Your instructions: Using the listing below, print exactly everything from the line with "- Que constatez-vous ?" down to the line with "- Dans quel", both included, and nothing more.

Given entries:
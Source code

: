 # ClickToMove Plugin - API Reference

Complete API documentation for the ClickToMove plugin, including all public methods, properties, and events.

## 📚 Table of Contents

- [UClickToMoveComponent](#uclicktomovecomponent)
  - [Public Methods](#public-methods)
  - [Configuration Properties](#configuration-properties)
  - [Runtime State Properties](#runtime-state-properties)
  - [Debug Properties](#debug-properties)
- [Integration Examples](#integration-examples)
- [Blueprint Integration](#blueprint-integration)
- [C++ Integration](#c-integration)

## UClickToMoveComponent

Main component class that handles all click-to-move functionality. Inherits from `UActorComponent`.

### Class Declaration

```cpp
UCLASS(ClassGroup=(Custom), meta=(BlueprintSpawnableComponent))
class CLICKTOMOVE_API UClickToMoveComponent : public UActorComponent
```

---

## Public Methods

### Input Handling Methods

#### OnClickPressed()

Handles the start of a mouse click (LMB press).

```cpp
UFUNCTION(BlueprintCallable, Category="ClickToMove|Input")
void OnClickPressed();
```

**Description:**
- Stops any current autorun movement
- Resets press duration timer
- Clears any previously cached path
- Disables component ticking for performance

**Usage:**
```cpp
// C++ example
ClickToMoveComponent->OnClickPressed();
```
* * *
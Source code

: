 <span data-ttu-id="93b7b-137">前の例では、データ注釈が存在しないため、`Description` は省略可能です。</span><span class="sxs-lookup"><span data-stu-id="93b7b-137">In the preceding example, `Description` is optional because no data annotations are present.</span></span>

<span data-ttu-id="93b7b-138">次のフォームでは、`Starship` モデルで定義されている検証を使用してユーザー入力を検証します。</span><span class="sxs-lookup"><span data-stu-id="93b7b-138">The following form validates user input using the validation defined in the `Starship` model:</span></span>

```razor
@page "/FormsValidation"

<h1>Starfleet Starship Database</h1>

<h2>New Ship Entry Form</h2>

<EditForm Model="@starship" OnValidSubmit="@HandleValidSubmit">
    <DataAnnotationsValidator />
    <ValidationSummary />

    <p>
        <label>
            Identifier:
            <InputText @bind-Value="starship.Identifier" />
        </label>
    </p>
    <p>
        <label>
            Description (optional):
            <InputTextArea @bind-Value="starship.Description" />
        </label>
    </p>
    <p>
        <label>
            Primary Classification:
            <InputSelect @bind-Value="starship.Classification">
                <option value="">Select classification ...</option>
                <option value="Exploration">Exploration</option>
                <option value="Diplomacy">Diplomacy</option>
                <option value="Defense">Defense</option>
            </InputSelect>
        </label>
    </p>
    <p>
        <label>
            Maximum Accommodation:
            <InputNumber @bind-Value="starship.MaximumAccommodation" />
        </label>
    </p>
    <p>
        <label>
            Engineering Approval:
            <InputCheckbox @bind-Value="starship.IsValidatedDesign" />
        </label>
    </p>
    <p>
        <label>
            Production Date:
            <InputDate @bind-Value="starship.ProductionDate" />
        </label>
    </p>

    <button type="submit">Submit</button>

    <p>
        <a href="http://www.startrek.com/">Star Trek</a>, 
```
* * *
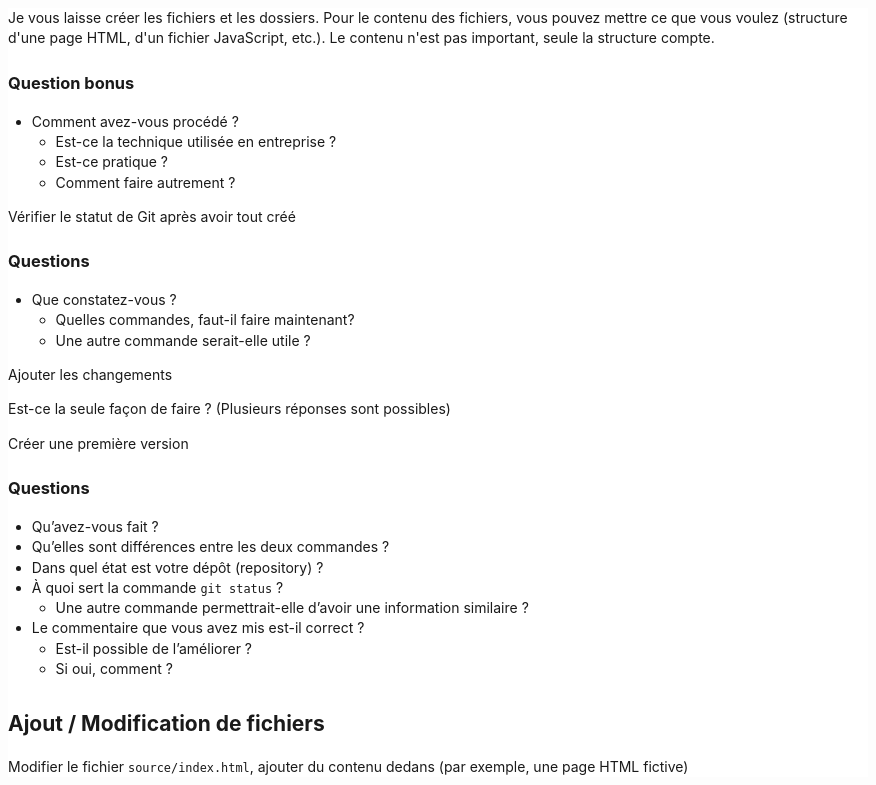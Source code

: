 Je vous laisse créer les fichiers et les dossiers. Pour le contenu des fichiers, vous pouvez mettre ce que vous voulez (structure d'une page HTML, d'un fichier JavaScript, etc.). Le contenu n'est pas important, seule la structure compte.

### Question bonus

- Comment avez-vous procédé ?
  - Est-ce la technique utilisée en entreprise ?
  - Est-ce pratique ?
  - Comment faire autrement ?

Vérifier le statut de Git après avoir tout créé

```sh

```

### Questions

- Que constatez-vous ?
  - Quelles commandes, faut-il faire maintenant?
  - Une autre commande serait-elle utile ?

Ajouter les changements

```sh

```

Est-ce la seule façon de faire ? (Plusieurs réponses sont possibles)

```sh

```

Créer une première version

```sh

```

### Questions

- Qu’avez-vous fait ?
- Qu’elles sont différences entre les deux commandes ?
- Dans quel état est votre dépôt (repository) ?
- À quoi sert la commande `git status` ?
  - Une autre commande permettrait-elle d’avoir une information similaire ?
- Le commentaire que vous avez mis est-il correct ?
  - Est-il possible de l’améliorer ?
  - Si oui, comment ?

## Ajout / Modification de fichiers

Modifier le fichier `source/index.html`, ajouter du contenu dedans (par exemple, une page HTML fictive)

Task answer:
- Que constatez-vous ?
  - Quelles commandes, faut-il faire maintenant?
  - Une autre commande serait-elle utile ?

Ajouter les changements

```sh

```

Est-ce la seule façon de faire ? (Plusieurs réponses sont possibles)

```sh

```

Créer une première version

```sh

```

### Questions

- Qu’avez-vous fait ?
- Qu’elles sont différences entre les deux commandes ?
- Dans quel état est votre dépôt (repository) ?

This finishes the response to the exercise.